-- Exercise materials follows --

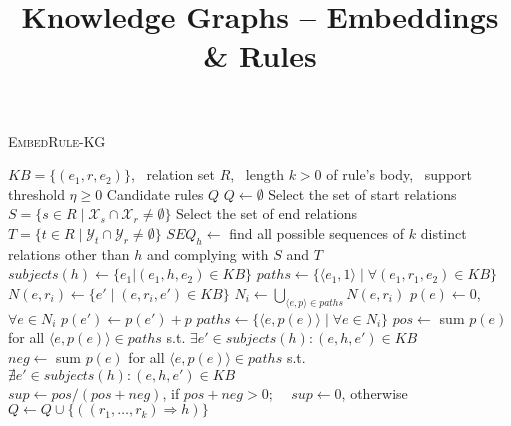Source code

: \documentclass[a4paper,9pt]{article}
\begin{document}
\title{Knowledge Graphs -- Embeddings \& Rules}


\author{\vspace{10mm}}

\maketitle 



\begin{algorithm}[h!]
\caption{\textsc{EmbedRule-KG}}
\label{alg:embedrulekg}
\begin{algorithmic}[1]
\small
\REQUIRE $KB = \{(e_1,r, e_2)\}$, \ relation set $R$, \ length $k > 0$ of rule's body, \ support threshold $\eta \geq 0$
\ENSURE Candidate rules $Q$
\STATE $Q \gets \emptyset$
	\STATE Select the set of start relations $S = \{s \in R \mid \mathcal{X}_s \cap \mathcal{X}_r \neq \emptyset\}$
	\STATE Select the set of end relations $T = \{t \in R \mid \mathcal{Y}_t \cap \mathcal{Y}_r \neq \emptyset\}$
	\STATE $SEQ_h \gets $ find all possible sequences of $k$ distinct relations other than $h$ and complying with $S$ and $T$ 
	\vspace{1mm}
	\\
	\STATE $subjects(h) \gets \{e_1 | (e_1,h,e_2) \in KB\}$
		\STATE $paths \gets \{\langle e_1, 1 \rangle \mid \forall(e_1,r_1,e_2) \in KB \}$
				\STATE $N(e,r_i) \gets \{e' \mid (e,r_i,e') \in KB\}$\hfill{}
			\ENDFOR
			\STATE $N_i \gets \bigcup_{\langle e, p\rangle \in paths} N(e,r_i) $
			\STATE $p(e) \gets 0$, \ $\forall e \in N_i$
				\STATE $p(e') \gets p(e') + p$
			\ENDFOR
			\STATE $paths \gets \{\langle e, p(e) \rangle \mid \forall e \in N_i \}$
		\ENDFOR
		\STATE $pos \gets $ sum $p(e)$ for all $\langle e, p(e) \rangle \in paths$ s.t. $\exists e' \in subjects(h) : (e,h,e') \in KB$
		\\\hfill{}
		\STATE $neg \gets $ sum $p(e)$ for all $\langle e, p(e) \rangle \in paths$ s.t. $\nexists e' \in subjects(h) : (e,h,e') \in KB$
		\\\hfill{}
		\STATE $sup \gets pos/(pos+neg)$, if $pos+neg>0$; \ \  $sup \gets 0$, otherwise
			\STATE $Q \gets Q \cup \{((r_1, \ldots, r_k) \Rightarrow h)\}$
		\ENDIF 
	\ENDFOR
\ENDFOR
\end{algorithmic}
\end{algorithm}
\end{document}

-- Exercise materials concluded --

Exercise requirements:
State how many lines above contain the string "relations", with no other words.

Your solution:
3